What is required: With the first line as the start and the line containing "by providing default" as the end, write out every line of the records exactly.

◇ ◇ ◇ ◇ ◇

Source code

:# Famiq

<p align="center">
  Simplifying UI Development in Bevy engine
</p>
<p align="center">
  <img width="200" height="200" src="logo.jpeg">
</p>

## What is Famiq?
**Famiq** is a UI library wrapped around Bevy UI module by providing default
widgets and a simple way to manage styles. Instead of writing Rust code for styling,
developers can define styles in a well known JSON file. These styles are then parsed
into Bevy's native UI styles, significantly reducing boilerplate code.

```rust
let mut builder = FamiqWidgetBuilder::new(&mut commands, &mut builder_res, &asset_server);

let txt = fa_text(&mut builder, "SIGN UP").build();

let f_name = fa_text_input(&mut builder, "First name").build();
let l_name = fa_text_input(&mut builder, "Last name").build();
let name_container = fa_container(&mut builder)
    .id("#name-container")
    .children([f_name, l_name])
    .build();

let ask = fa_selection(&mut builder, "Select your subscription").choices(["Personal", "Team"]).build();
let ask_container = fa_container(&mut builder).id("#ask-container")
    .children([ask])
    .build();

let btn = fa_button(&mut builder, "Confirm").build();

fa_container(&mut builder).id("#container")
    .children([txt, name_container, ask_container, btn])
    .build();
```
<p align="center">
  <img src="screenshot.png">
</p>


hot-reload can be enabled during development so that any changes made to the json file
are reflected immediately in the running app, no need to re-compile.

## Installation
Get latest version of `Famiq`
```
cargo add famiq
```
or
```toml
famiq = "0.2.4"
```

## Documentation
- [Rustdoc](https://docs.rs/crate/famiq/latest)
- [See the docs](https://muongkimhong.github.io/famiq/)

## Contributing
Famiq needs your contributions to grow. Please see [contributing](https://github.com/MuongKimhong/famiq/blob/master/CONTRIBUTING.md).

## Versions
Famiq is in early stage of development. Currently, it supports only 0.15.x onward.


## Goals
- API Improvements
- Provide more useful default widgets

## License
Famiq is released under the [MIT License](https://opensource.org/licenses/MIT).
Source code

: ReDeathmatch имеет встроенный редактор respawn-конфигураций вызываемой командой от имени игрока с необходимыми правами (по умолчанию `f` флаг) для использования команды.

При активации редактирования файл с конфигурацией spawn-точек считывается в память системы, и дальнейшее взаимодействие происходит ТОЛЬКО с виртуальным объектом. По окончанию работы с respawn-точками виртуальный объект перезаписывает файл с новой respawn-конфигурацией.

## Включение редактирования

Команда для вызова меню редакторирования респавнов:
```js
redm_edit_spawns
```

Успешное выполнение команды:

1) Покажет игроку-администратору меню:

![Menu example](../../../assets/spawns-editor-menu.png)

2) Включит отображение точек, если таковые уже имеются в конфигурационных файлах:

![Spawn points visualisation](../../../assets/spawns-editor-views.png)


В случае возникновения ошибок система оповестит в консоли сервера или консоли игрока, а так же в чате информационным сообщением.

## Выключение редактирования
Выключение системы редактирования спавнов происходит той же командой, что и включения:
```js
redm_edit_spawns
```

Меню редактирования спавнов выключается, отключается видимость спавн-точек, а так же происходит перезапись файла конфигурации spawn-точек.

◇ ◇ ◇ ◇ ◇

Task response:
Source code

:# Famiq

<p align="center">
  Simplifying UI Development in Bevy engine
</p>
<p align="center">
  <img width="200" height="200" src="logo.jpeg">
</p>

## What is Famiq?
**Famiq** is a UI library wrapped around Bevy UI module by providing default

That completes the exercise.